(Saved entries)
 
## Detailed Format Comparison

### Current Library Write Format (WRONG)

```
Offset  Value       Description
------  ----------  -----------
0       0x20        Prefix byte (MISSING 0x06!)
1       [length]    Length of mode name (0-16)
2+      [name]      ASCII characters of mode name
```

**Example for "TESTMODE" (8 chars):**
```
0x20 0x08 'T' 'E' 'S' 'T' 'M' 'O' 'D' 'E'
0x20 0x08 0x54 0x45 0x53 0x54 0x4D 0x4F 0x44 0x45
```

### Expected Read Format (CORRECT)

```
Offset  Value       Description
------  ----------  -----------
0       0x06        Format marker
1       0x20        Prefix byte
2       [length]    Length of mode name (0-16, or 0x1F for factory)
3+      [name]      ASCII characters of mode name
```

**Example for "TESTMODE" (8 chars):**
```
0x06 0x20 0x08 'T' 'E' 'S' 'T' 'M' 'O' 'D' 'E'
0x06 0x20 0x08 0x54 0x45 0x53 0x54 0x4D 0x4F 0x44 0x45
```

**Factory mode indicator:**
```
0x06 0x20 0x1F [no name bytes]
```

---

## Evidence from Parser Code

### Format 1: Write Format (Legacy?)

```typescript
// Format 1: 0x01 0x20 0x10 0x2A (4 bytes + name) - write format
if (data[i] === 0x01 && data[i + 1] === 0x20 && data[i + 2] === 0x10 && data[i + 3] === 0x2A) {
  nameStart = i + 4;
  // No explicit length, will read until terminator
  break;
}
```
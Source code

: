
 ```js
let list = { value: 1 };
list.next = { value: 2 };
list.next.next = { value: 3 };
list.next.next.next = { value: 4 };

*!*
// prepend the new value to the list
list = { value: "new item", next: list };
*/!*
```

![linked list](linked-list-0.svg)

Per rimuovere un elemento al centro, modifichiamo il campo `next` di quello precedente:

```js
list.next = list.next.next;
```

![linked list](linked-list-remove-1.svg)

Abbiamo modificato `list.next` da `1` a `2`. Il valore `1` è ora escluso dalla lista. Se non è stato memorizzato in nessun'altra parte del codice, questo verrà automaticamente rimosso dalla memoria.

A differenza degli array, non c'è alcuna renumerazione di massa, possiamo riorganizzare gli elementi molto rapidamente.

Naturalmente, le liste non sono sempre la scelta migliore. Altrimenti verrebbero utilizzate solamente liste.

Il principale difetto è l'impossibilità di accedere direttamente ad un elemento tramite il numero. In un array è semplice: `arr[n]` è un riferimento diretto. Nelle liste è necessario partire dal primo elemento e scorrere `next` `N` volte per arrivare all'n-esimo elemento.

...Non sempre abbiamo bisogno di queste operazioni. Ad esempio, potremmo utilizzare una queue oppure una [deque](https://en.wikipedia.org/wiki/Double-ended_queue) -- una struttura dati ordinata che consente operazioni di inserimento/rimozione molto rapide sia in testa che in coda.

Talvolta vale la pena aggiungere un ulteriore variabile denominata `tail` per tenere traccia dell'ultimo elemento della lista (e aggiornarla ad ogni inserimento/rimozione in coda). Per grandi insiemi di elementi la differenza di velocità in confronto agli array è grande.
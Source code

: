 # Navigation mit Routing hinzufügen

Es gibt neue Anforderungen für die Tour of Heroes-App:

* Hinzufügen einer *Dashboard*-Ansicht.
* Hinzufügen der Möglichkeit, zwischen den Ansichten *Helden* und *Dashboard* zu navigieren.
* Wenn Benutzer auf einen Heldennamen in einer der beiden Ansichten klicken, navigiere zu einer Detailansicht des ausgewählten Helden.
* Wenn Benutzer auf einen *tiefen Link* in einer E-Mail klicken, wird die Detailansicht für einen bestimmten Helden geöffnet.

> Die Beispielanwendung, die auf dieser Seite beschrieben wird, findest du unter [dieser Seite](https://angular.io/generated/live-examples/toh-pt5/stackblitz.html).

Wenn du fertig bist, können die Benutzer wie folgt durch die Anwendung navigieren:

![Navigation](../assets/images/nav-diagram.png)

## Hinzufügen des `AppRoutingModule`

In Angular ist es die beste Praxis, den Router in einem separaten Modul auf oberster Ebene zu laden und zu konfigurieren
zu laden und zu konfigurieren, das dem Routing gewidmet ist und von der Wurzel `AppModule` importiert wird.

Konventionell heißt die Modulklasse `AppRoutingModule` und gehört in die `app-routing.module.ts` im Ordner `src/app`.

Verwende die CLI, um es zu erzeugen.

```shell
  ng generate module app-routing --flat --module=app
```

- Exercise -
Look over the entries above. Copy every line that contains the word "differenza".

- Answer space -
A differenza degli array, non c'è alcuna renumerazione di massa, possiamo riorganizzare gli elementi molto rapidamente.
Talvolta vale la pena aggiungere un ulteriore variabile denominata `tail` per tenere traccia dell'ultimo elemento della lista (e aggiornarla ad ogni inserimento/rimozione in coda). Per grandi insiemi di elementi la differenza di velocità in confronto agli array è grande.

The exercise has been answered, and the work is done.